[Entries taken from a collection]
- Opening Delimiter -

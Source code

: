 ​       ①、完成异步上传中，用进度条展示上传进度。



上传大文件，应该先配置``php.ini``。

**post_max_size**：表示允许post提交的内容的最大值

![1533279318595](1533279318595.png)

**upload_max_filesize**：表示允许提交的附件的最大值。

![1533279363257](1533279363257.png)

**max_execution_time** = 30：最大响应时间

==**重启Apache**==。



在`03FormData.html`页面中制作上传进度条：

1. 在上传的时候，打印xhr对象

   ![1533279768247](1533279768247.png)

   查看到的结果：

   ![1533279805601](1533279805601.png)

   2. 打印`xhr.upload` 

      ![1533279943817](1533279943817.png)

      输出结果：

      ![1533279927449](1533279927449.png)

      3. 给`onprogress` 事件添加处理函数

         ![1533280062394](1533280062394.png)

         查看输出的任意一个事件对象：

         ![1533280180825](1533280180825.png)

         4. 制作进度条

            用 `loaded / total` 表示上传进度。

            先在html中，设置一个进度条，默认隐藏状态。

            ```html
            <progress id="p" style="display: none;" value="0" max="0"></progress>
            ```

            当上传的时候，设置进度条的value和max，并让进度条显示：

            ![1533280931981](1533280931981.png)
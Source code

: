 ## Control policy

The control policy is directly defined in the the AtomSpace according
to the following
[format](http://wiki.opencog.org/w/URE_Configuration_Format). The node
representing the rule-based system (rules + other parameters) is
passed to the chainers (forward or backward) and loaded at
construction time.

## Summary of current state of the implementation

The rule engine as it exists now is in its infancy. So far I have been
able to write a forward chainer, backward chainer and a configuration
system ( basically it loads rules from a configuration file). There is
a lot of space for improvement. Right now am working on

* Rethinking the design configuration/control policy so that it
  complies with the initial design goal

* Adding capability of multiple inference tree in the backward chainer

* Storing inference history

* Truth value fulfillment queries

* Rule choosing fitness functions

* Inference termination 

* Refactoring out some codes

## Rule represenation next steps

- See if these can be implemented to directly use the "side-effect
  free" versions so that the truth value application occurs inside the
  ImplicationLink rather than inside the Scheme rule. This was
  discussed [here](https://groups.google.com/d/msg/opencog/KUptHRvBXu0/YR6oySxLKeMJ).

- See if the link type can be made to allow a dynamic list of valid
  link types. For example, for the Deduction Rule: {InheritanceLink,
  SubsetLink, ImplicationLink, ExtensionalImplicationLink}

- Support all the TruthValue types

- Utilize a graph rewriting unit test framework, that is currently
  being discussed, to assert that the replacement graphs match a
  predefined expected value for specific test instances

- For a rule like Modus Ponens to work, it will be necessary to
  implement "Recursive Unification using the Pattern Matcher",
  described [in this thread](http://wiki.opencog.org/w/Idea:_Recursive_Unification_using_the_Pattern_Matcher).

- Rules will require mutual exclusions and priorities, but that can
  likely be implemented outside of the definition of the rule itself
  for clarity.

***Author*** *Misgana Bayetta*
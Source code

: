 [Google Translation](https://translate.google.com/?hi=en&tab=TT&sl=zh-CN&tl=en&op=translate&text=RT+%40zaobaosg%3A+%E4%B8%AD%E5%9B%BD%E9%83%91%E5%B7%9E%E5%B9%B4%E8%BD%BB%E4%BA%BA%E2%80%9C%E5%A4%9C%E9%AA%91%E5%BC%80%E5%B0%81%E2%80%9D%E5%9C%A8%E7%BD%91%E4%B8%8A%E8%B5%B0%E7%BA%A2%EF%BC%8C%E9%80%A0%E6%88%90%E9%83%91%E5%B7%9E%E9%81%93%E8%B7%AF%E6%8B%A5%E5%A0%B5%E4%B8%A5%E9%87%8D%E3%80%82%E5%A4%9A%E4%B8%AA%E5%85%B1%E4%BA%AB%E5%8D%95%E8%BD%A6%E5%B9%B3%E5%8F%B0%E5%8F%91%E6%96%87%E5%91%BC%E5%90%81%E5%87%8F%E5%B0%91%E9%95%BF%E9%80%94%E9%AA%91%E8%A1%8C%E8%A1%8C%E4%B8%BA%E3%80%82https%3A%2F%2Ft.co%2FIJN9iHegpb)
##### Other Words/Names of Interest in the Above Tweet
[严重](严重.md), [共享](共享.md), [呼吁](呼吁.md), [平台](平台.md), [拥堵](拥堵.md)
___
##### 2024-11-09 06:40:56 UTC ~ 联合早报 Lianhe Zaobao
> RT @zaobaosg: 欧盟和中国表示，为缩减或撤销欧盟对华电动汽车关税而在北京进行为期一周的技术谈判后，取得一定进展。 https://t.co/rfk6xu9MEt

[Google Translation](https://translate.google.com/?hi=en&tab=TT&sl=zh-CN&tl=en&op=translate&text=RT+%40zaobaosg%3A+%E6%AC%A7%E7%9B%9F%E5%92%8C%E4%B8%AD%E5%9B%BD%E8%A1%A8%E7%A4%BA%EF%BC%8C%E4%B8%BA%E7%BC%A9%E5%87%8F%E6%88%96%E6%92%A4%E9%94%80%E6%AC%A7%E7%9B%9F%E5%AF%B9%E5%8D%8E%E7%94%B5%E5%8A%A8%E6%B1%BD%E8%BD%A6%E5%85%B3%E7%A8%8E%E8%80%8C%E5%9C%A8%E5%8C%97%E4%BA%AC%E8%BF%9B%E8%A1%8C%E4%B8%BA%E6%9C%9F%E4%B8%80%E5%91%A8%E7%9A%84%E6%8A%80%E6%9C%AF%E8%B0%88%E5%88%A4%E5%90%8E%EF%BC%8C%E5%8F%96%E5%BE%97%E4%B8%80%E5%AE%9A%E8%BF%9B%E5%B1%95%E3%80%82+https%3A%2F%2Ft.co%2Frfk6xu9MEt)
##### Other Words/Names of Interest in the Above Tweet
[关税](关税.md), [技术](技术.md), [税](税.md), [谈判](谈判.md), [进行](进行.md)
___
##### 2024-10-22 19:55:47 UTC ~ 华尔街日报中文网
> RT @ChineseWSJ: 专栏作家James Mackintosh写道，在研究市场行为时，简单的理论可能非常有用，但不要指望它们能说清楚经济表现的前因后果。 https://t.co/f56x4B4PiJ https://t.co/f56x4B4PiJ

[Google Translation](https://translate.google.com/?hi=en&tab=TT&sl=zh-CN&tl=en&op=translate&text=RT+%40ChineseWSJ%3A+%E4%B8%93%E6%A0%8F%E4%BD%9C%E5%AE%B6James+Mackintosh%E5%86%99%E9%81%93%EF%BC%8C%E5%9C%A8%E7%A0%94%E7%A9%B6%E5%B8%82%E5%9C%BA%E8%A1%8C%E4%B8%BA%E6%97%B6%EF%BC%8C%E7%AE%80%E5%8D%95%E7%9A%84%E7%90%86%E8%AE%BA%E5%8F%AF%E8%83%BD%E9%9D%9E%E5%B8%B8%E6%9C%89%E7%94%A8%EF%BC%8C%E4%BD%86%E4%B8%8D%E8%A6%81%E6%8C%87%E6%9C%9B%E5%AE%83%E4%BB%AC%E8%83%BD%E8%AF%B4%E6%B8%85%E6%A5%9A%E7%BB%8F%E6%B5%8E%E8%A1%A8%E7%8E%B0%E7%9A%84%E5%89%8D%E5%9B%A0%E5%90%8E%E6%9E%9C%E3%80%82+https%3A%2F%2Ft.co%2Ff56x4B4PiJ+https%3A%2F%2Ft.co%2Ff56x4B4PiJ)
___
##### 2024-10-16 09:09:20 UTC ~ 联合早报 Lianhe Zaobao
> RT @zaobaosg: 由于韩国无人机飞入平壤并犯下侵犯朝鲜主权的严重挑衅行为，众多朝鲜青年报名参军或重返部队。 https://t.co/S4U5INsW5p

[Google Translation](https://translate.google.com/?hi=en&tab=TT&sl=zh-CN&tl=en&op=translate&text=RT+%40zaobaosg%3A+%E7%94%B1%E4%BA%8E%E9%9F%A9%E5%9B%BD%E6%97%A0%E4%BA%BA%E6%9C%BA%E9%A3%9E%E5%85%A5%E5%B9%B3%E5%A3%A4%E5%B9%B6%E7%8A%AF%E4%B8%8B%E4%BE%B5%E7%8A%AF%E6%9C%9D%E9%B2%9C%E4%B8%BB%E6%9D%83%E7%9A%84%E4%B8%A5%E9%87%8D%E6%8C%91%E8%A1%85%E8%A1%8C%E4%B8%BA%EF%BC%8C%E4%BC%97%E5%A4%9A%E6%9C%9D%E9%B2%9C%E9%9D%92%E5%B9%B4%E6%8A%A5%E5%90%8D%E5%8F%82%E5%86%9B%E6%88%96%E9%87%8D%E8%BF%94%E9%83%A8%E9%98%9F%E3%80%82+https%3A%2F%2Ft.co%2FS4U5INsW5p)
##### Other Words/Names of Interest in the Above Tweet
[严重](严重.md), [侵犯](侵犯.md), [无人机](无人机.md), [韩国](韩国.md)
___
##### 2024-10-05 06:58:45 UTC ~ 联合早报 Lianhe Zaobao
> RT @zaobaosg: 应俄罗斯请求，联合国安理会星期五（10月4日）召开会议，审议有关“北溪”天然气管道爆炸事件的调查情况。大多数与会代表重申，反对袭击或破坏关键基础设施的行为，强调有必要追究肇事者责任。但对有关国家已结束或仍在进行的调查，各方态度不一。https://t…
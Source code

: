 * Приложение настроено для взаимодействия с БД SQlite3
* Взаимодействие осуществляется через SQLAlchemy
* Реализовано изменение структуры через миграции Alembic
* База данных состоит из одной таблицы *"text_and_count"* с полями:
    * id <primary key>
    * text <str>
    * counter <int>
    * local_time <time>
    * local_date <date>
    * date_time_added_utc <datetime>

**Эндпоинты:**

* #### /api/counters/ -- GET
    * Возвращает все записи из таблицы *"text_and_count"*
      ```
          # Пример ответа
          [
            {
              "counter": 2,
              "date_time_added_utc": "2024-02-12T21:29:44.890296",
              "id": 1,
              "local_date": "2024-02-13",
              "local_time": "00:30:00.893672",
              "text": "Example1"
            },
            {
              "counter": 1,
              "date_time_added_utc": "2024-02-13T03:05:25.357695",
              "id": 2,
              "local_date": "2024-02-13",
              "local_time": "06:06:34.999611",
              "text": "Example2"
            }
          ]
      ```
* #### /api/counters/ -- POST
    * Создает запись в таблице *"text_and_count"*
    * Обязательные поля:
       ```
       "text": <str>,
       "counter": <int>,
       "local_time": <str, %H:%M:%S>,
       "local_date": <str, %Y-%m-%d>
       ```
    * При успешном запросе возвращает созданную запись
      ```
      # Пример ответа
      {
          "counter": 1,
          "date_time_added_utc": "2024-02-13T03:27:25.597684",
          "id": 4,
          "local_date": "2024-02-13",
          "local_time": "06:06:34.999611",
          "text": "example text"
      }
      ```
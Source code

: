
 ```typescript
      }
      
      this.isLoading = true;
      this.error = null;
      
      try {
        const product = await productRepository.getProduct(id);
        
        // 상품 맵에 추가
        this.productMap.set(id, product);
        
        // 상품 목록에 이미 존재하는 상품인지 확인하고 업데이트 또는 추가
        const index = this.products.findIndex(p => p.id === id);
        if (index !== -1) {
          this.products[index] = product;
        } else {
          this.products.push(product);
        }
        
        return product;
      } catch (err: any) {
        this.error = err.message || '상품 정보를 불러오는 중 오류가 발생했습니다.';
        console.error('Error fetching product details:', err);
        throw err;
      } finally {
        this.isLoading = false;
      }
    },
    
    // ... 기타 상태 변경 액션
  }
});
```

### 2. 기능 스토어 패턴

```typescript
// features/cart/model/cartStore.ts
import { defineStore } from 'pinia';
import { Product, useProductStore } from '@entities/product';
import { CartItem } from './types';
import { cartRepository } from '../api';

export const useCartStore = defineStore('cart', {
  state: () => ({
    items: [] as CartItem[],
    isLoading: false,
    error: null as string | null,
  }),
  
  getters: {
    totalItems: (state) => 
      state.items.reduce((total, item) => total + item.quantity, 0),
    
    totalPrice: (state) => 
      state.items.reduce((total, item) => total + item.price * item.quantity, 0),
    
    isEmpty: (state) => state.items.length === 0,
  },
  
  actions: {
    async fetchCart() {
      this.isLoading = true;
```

- Closing Delimiter -

### Task statement:
Which lines in the records above contain the string "reduce"? Copy them.

### Your solution:
      state.items.reduce((total, item) => total + item.quantity, 0),
      state.items.reduce((total, item) => total + item.price * item.quantity, 0),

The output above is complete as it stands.